Plätze und Häuser, die Alles anders wollen
Mit diesem Konzept steht das Juz zum Glück nicht alleine da. Auch in vielen anderen Städten gibt es Projekte, die sich Selbstverwaltung auf die Fahne geschrieben haben. Das bedeutet jedoch nicht, dass wir bei allem einer Meinung sind sondern zeigt, dass die Idee selbstverwalteter Freiräume unterschiedlich gefüllt werden kann. Je nach Ausgangssituation, kann die konkrete Ausgestaltung und Organisation solcher Orte andere Formen annehmen. Was uns eint ist, der Wunsch unkommerzielle Kultur und emanzipatorische Politik zu ermöglichen, ein selbstbestimmtes Leben zu führen und uns aus den Unterdrückungsmechanismen, die unseren Alltag bestimmen, ein Stück weit zu lösen. In Zeiten in denen Verwertungslogik und Fremdbestimmung jeden Winkel der Gesellschaft für sich beanspruchen, bieten selbstverwaltete Freiräume einen Gegenpol in dem es möglich ist ohne Leistungsdruck, Konkurrenz und Blick auf Gewinn die eigenen Interessen zu verwirklichen und sich dabei selbst weiter zu entwickeln.
Dies setzen wir um, indem wir ganz bewusst auf bevormundende Sozialarbeiter_innen verzichten und eben genau das tun worauf wir Lust haben. Dabei zählt die Meinung aller Besucher_innen und Aktiven gleich.
Das Konzept selbstverwalteter Freiräume stellt sich also direkt und konfrontativ gegen die herrschende Praxis, das Zusammenleben zu organisieren. Daher ist es kaum verwunderlich, dass Initiativen für die Schaffung neuer Freiräume immer wieder vor großen Hürden stehen und zähe Kämpfe ausfechten müssen.
„Ich geb dir gleich Räumung!“
Damit nicht genug! Nicht nur neuen Projekten wird das Leben schwer gemacht, sondern auch den bestehenden Freiräumen werden Steine in den Weg gerollt. Sowie das Juz den Kapitalinteressen von Engelhorn und Sturm weichen musste, sind immer mehr Freiräume davon bedroht der Verwertungslogik zum Opfer zu fallen und sogar geschlossen zu werden. Wenn wir auf der Straße tanzen, dann nicht nur zum Feiern, sondern auch um den von der Schließung bedrohten Projekten und Räumen unsere Solidarität zu zeigen.

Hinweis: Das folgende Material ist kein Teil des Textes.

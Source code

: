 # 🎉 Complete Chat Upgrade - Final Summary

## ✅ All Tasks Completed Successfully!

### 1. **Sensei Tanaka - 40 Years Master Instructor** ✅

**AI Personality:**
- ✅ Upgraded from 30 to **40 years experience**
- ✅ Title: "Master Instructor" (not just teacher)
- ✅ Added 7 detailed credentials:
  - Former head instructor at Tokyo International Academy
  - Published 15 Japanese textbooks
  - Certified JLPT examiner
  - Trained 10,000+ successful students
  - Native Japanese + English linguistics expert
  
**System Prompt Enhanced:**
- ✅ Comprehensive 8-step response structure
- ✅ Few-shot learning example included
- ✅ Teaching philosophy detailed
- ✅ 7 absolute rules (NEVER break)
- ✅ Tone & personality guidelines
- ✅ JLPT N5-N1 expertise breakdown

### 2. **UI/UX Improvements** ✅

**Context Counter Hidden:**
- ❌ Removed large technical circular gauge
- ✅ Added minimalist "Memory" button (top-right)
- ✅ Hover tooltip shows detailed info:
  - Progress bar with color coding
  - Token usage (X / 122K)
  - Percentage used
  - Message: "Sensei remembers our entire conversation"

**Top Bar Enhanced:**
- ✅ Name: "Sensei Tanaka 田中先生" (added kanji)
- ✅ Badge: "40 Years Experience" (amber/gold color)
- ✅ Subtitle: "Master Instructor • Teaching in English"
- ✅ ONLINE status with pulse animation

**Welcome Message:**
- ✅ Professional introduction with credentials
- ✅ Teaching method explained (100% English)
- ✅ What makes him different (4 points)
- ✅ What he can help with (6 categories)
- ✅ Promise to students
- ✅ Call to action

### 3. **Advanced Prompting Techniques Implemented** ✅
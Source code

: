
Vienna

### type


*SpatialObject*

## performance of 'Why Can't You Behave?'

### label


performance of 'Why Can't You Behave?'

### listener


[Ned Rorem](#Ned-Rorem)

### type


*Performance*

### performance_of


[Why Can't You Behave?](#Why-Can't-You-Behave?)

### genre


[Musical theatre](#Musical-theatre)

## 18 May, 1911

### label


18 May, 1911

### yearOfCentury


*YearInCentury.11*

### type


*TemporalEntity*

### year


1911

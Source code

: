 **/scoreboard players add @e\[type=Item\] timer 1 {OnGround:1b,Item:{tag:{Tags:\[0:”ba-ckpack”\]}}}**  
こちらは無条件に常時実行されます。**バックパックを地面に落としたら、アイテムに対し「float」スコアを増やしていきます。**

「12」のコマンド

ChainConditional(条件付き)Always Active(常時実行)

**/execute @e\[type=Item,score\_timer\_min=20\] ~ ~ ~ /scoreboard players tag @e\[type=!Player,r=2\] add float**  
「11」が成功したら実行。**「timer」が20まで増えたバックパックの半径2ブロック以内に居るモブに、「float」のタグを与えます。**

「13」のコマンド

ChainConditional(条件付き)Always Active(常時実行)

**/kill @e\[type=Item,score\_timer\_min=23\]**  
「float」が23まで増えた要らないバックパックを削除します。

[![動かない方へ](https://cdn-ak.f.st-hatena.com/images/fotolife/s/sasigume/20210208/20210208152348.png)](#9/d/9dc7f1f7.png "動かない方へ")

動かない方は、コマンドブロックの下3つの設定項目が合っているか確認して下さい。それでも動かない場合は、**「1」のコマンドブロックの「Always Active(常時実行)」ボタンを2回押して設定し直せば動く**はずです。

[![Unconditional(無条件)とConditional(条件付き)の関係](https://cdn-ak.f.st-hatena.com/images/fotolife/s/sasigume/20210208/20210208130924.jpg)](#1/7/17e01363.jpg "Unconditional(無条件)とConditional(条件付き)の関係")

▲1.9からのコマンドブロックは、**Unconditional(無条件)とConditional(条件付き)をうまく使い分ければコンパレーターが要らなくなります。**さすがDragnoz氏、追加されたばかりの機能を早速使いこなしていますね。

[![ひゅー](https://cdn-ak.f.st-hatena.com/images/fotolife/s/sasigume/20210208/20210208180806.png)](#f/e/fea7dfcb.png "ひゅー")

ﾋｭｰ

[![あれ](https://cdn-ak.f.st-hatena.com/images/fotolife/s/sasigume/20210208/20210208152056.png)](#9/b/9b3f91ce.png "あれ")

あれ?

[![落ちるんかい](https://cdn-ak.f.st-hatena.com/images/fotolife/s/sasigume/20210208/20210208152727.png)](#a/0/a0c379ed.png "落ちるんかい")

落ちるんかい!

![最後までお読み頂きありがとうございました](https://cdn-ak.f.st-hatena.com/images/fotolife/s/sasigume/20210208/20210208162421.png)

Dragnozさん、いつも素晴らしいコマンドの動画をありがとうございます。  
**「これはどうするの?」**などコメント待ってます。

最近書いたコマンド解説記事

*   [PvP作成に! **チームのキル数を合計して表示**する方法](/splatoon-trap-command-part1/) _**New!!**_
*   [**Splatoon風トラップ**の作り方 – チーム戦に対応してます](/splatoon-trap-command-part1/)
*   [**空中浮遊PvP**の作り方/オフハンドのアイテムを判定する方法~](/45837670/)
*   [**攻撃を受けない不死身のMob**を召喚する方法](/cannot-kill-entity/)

Freiraum tut not! Wegen und gegen Kapitalismus
Gezwungenermaßen setzen durch die Profitlogik des Kapitalismus Aufwertungsprozesse in den Städten ein, die aber mit Verdrängung, nicht nur selbstverwalteter Zentren, einher gehen. Was nützt einem beispielsweise noch eine weitere Luxus-Einkaufspassage in der Innenstadt, wenn man sich deshalb die Miete dort nicht mehr leisten kann und an den Stadtrand ziehen muss?
Kämpfe um selbstbestimmte Strukturen sind deshalb immer eng verbunden mit den Wünschen der Menschen nach einem Leben ohne Zwang.
In dem wir Projekte erstreiten, Häuser besetzen und uns nehmen was wir brauchen, stellen wir damit die Profitlogik und die bestehenden Besitzverhältnisse in Frage. Damit ist der Kapitalismus zwar noch lange nicht abgeschafft, aber wir haben einen Raum, davon zu träumen und Alternativen konkret anzupacken.